Last week, Isabelle “Belle” Bryan won the 2022 competition, along with the $10,000 grand prize, with her cheekily named app, Insphigher. It’s designed for cannabis users to explore and share their creative musings under the influence of cannabis with likeminded people, BU Today reports.

The cannabis community has had a challenging time finding space online, with policies on social media giants like Facebook, Instagram, YouTube and TikTok generally steering users away from cannabis-related posts. Cannabis professionals and businesses have suddenly had their accounts removed, and some have suggested social media networks enforce their policies unevenly and that larger brands maintain their accounts through under-the-table dealings.

The current environment for cannabis on social media has led to the creation of other cannabis-focused networks, like WeedTube, where cannabis users can post about weed without the fear of violating terms of service or losing their accounts.

Bryan had similar inspirations, citing the lack of user-friendly platforms for cannabis users. Insphigher is meant to bring the cannabis community together, to connect and interact with one another and share ideas via audio and text. The app would also host monthly challenges where users can get rewards for their ideas.

Bryan was one of four finalists to present their ideas for cannabis-ancillary startups, described by BU Today as “companies or ideas that support the cannabis industry, but don’t come in direct contact with cannabis plants,” to the judges. Each team has six minutes to pitch their idea, followed by six minutes of questioning.

Along with the nice chunk of change, Bryan will also receive free consulting services from Denver-based business strategy firm Green Lion Partners, which sponsors the annual competition. The firm advises companies in the cannabis industry on elevating their business ideas, while striving to promote socially conscious legislation.

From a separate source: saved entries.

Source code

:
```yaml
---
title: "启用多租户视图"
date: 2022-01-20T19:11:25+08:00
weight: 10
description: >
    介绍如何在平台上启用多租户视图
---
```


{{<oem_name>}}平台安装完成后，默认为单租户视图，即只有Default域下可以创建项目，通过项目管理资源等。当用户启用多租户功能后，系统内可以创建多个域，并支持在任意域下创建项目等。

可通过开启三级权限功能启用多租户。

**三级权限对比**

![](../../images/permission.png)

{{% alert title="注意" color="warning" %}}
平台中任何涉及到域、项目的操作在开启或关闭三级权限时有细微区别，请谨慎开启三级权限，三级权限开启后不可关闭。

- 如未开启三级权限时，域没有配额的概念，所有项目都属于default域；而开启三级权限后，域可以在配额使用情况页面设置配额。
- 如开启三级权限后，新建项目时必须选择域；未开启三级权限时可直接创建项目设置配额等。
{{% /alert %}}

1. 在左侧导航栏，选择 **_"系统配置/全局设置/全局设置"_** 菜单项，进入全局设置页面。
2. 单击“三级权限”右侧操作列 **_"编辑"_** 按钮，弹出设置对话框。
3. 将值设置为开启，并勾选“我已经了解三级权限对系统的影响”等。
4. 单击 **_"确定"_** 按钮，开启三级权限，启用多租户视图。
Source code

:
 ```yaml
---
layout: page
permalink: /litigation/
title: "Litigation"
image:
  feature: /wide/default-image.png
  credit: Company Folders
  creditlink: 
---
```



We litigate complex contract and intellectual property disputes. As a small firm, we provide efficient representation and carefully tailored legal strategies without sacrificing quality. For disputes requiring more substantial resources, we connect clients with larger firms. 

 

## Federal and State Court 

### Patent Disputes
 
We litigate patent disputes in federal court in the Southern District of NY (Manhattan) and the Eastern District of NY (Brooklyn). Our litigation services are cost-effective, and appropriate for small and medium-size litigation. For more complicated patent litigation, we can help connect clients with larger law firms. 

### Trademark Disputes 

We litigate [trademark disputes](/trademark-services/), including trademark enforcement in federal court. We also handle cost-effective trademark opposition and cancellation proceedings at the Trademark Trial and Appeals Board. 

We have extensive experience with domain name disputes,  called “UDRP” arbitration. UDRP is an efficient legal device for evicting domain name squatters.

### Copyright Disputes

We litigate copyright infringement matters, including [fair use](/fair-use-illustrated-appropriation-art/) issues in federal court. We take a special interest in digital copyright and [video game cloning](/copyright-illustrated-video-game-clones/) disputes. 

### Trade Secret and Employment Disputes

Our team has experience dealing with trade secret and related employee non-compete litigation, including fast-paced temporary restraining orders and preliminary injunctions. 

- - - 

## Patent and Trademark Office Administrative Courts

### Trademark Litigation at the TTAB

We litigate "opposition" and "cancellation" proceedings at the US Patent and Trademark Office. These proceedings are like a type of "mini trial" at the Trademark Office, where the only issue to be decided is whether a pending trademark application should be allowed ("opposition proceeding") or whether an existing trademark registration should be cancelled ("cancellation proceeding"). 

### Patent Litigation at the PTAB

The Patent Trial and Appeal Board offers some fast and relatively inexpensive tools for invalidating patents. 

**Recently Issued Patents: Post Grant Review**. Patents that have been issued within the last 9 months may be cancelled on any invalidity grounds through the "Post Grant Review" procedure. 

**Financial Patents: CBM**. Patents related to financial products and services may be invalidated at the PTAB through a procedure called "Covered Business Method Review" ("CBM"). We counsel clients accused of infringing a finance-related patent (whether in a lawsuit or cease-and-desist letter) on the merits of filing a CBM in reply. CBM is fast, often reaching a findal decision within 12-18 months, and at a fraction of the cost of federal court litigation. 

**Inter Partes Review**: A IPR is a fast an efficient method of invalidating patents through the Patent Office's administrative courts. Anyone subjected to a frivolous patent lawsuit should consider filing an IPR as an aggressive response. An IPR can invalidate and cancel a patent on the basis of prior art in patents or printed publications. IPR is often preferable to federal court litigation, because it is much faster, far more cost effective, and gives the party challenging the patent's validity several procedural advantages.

The BU competition required all participants to have a “social component to their work” to show the positive impact their idea would have on reducing cannabis stigmas, according to Co-Founder Jeff Zucker.

Insphigher would “work to create educational programs to all community members when it comes to cannabis safety and knowledge, regardless of race, gender, income, ability, or zip code,” Bryan said.

The conversation surrounding the “highdea” as a whole, specifically whether or not getting high actually makes people more creative, has been a debate in the cannabis space for a while now.

A 2022 study published in the Journal of Applied Psychology tackled the topic, ultimately finding that cannabis does not increase actual creativity; researchers said that users did, however, have biases to make them believe that their ideas, and other people’s, were more creative as well.

“While we expected that cannabis-induced joviality would result in people thinking that their ideas and others’ ideas are more creative, we were surprised that cannabis-induced joviality did not lead to more actual creativity,” lead author Yu Tse Heng, an assistant professor in the McIntire School of Commerce at the University of Virginia, told UVA Today.

Despite these findings, many cannabis users and creatives, including big names like Lady Gaga and Seth Rogen, would disagree.

Looking toward the future, Bryan said she will use the prize money to continue developing her app, hopefully bringing it to smartphone app stores soon.

“Ideas are infinite. We have them all the time. At work, at home, in the shower before bed,” Bryan said. “Cannabis is known to inspire ideation in particular.”